WASHINGTON — Critics of regulatory reform legislation claim provisions designed to let the government unwind systemically important institutions are riddled with exceptions that would allow bureaucrats to perpetuate too-big-to-fail policies.

However, under revised House language expected to be approved by the Financial Services Committee on Wednesday the Federal Deposit Insurance Corp. could only lend to a failing company for the purpose of unwinding it. It could not provide the kind of "open bank assistance" to holding companies that it now can give their subsidiaries.

The Senate Banking Committee is expected to follow suit and adopt similar changes.

Some former regulators said that, if anything, lawmakers may be taking too restrictive an approach.

"The House bill is quite reasonable, though my personal bias is giving a competent agency like the FDIC more authority, not less, more flexibility, not less," said Eugene A. Ludwig, the chief executive officer of Promontory Financial Group and a former comptroller of the currency. "In the wake of one crisis, it's hard to predict what the next crisis will entail."

Under the original bill from House Financial Services Committee Chairman Barney Frank, the FDIC would have been given significant authority to aid faltering companies without closing them, including the ability to provide loans or guarantees in individual cases, and to act as a so-called "qualified receiver" for struggling companies deemed to pose a risk to the financial system. In the latter role, the agency would have been like a quasi-conservator, taking steps "necessary to put the covered financial company in a sound and solvent condition."

Republicans and other critics cried foul, arguing that those powers would let the FDIC repeat the bailouts given to Citigroup Inc. and Bank of America Corp. during the depth of the crisis late last year and in early 2009. Both companies were given loan guarantees and billions in capital from the government in order to help prevent their failures.

But amendments that Frank's committee approved on Nov. 18 and Nov. 19 severely curtailed the FDIC's power to help keep a company alive.
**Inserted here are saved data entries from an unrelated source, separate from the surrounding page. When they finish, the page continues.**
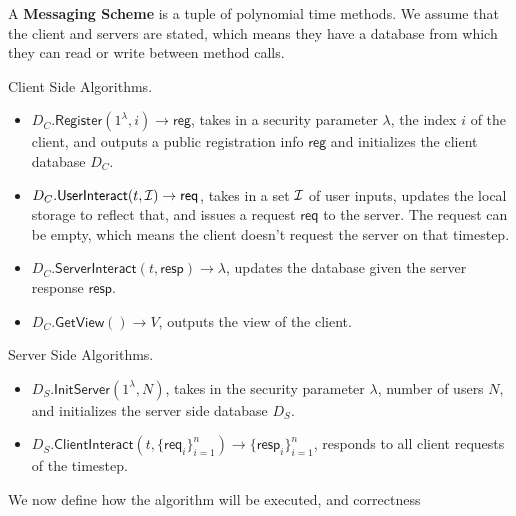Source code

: \documentclass{article}
\newcommand{\reg}{\mathsf{reg}}
\newcommand{\req}{\mathsf{req}}
\newcommand{\resp}{\mathsf{resp}}
\begin{document}
\begin{definition}
A \textbf{Messaging Scheme} is a tuple of polynomial time methods. We assume that the client and servers are stated, which means they have a database from which they can read or write between method calls.

Client Side Algorithms.
\begin{itemize}
    \item $D_C.\mathsf{Register}(1^{\lambda}, i) \to \reg$, takes in a security parameter $\lambda$, the index $i$ of the client, and outputs a public registration info $\reg$ and initializes the client database $D_C$.
    
    \item $D_C.\mathsf{UserInteract}(t, \cI) \to \req$, takes in a set $\mathcal I$ of user inputs, updates the local storage to reflect that, and issues a request $\req$ to the server. The request can be empty, which means the client doesn't request the server on that timestep.
    
    \item $D_C.\mathsf{ServerInteract}(t, \resp)\to \lambda$, updates the database given the server response $\resp$.
    
    \item $D_C.\mathsf{GetView}() \to V$, outputs the view of the client.
\end{itemize}

Server Side Algorithms.

\begin{itemize}
    \item $D_S.\mathsf{InitServer}(1^{\lambda}, N)$, takes in the security parameter $\lambda$, number of users $N$, and initializes the server side database $D_S$.
    \item $D_S.\mathsf{ClientInteract}(t, \{\req_i\}_{i = 1}^n) \to \{\resp_i\}_{i = 1}^n$, responds to all client requests of the timestep.
\end{itemize}
\end{definition}
We now define how the algorithm will be executed, and correctness
\end{document}
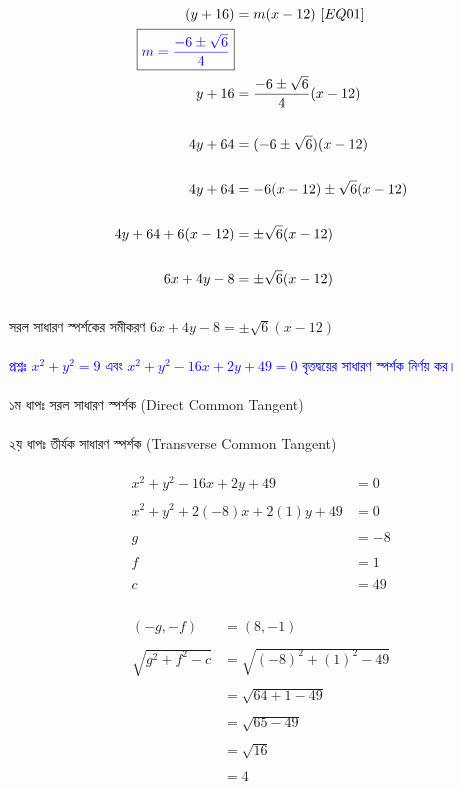 \documentclass{article}
\begin{document}
\\
\begin{align*}
	(y+16)&=m(x-12)\,\,[EQ01]\\
	\boxed{\textcolor{blue}{m=\frac{-6\pm\sqrt{6}}{4}}}&\\
	y+16&=\frac{-6\pm\sqrt{6}}{4}(x-12)\\
	\\
	4y+64&=(-6\pm\sqrt{6})(x-12)\\
	\\
	4y+64&=-6(x-12)\pm\sqrt{6}(x-12)\\
	\\
	4y+64+6(x-12)&=\pm\sqrt{6}(x-12)\\
	\\
	6x+4y-8&=\pm\sqrt{6}(x-12)\\
\end{align*}
\\
সরল সাধারণ স্পর্শকের সমীকরণ $6x+4y-8=\pm\sqrt{6}(x-12)$\\
\\
\textcolor{blue}{প্রশ্নঃ $x^2+y^2=9$ এবং  $x^2+y^2-16x+2y+49=0$ বৃত্তদ্বয়ের সাধারণ স্পর্শক নির্ণয় কর।}\\
\\ 
১ম ধাপঃ সরল সাধারণ স্পর্শক (Direct Common Tangent) \\
\\
২য় ধাপঃ তীর্যক সাধারণ স্পর্শক (Transverse Common Tangent) \\
\\ 
\begin{align*}
	x^2+y^2-16x+2y+49&=0\\
	\\
	x^2+y^2+2(-8)x+2(1)y+49&=0\\
	\\
	g&=-8\\
	\\
	f&=1\\
	\\
	c&=49\\
\end{align*}
\\
\begin{align*}
	(-g,-f)&=(8,-1)\\
	\\
	\sqrt{g^2+f^2-c}&=\sqrt{(-8)^2+(1)^2-49}\\
	\\
	&=\sqrt{64+1-49}\\
	\\
	&=\sqrt{65-49}\\
	\\
	&=\sqrt{16}\\
	\\
	&=4\\
\end{align*}
\end{document}
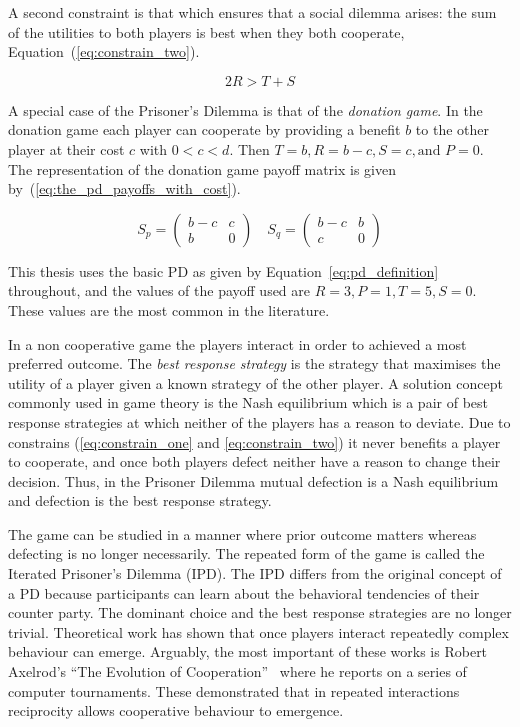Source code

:A second constraint is that which ensures that a social dilemma arises: the sum
of the utilities to both players is best when they both cooperate,
Equation~(\ref{eq:constrain_two}).

\begin{equation}\label{eq:constrain_two}
    2R > T + S
\end{equation}

A special case of the Prisoner's Dilemma is that of the \textit{donation game}.
In the donation game each player can cooperate by providing a benefit \(b\) to
the other player at their cost \(c\) with \(0 < c < d\). Then \(T=b, R=b-c,S=c,
\text{and } P=0\). The representation of the donation game payoff matrix is
given by~(\ref{eq:the_pd_payoffs_with_cost}).

\begin{equation}\label{eq:the_pd_payoffs_with_cost}
    S_p =
    \begin{pmatrix}
        b - c & c\\
        b & 0
    \end{pmatrix}
    \quad
    S_q =
    \begin{pmatrix}
        b - c & b  \\
        c & 0
    \end{pmatrix}
\end{equation}

This thesis uses the basic PD as given by Equation~\ref{eq:pd_definition}
throughout, and the values of the payoff used are \(R = 3,P = 1,T = 5,S = 0\).
These values are the most common in the literature.

In a non cooperative game the players interact in order to achieved a most
preferred outcome. The \textit{best response strategy} is the strategy
that maximises the utility of a player given a known strategy of the other
player. A solution concept commonly used in game theory is the Nash equilibrium
which is a pair of best response strategies at which neither of the players has
a reason to deviate. Due to constrains (\ref{eq:constrain_one} and
\ref{eq:constrain_two}) it never benefits a player to cooperate, and once both
players defect neither have a reason to change their decision. Thus, in the
Prisoner Dilemma mutual defection is a Nash equilibrium and defection is the
best response strategy.

The game can be studied in a manner where prior outcome matters whereas
defecting is no longer necessarily. The repeated form of the game is called the
Iterated Prisoner's Dilemma (IPD). The IPD differs from the original concept of
a PD because participants can learn about the behavioral tendencies of their
counter party. The dominant choice and the best response strategies are no
longer trivial. Theoretical work has shown that once players interact repeatedly
complex behaviour can emerge. Arguably, the most important of these works is
Robert Axelrod's ``The Evolution of Cooperation''~\cite{Axelrod1984} where he
reports on a series of computer tournaments. These demonstrated that in repeated
interactions reciprocity allows cooperative behaviour to emergence.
The committee stripped out any reference to a "qualified receiver" and said that the FDIC could only provide debt guarantees industrywide — not just for an individual company. Though the agency can still lend to a failing firm, it can do so only in order to wind it down. The FDIC is given no leeway to help keep a struggling company afloat indefinitely.

This has quieted some critics who had argued that the resolution powers would lead to ever more government assistance.

The bill "is a step away from the bailouts as compared to present statutes," said Rep. Brad Sherman, D-Calif., a vocal critic of the government's aid to large financial institutions.

Though Senate Banking Committee Chairman Chris Dodd's bill lacks the limits on assistance that are in the House bill, he is expected to change his legislation to echo the House version. For example, a Nov. 10 draft of the Senate bill would have let the FDIC take equity interests in companies, but this provision was later removed. "I want to clear up what I call some mischaracterizations," Dodd said on Nov. 19. "There is absolutely nothing in the bill we've drafted that would allow the government to prop up a failed institution."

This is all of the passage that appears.